Worse, they had a jar project with the same parent that was relying on the dependency stanza being there.
I feel like there's almost never a reason to have dependencies listed in a pom project, instead they should be dependencyManagement.
I could be wrong though.
Sry, I dont understand your issue.
This is actually something idcmp and I discussed elsewhere, that I asked him to raise as an issue here. I'll explain the reasoning.
In a pom-type Maven project, that is the parent of other modules, listing versions and scopes in <dependencyManagement>
is the recommended way of maintaining versions in single place, in a multi-module project.

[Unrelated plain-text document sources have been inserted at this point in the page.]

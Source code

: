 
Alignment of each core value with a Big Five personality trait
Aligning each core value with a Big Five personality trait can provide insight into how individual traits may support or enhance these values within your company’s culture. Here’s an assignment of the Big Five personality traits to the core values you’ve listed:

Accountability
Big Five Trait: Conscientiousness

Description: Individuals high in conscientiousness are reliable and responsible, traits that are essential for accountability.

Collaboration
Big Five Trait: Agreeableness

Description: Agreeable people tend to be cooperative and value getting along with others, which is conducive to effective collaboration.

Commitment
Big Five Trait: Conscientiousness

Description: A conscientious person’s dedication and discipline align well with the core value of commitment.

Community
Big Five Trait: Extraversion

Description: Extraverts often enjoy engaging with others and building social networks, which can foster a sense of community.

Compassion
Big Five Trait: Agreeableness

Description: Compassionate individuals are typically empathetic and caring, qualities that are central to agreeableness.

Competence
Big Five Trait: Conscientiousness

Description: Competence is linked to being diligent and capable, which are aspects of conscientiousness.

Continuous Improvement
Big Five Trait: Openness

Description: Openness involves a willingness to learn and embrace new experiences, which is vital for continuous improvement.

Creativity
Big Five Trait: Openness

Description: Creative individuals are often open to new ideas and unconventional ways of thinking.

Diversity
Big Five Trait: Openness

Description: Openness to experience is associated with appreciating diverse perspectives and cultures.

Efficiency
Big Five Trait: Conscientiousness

However, it is rare to include <dependencies>
(as opposed to <dependencyManagement>
) in these parent projects. The sole legitimate use of this I've seen is to add things like junit, jmock, mockito, hamcrest, etc, in the test scope. Since test scope dependencies won't become transitive dependencies when other projects depend on yours, this doesn't create a mess. Including, for example, spring, in the <dependencies>
of a pom-type parent project would mean every single project that uses it as a parent, and any project that depends on those children, would all end up with a dependency or transitive dependency on spring. Unless all modules in the multi-module project truly require spring (which I've found to be rare), including spring in the <dependencies>
of the parent leads to unnecessary dependencies, a bit of a mess.
The lint maven plugin could easily enforce that all dependencies that aren't in <dependencyManagement>
, in pom-type projects, are in the test scope.
In the rare case where one might actually want to do that (eg. log4j, slf4j, etc) it's easy enough to add a NOLINT comment in the pom to allow it.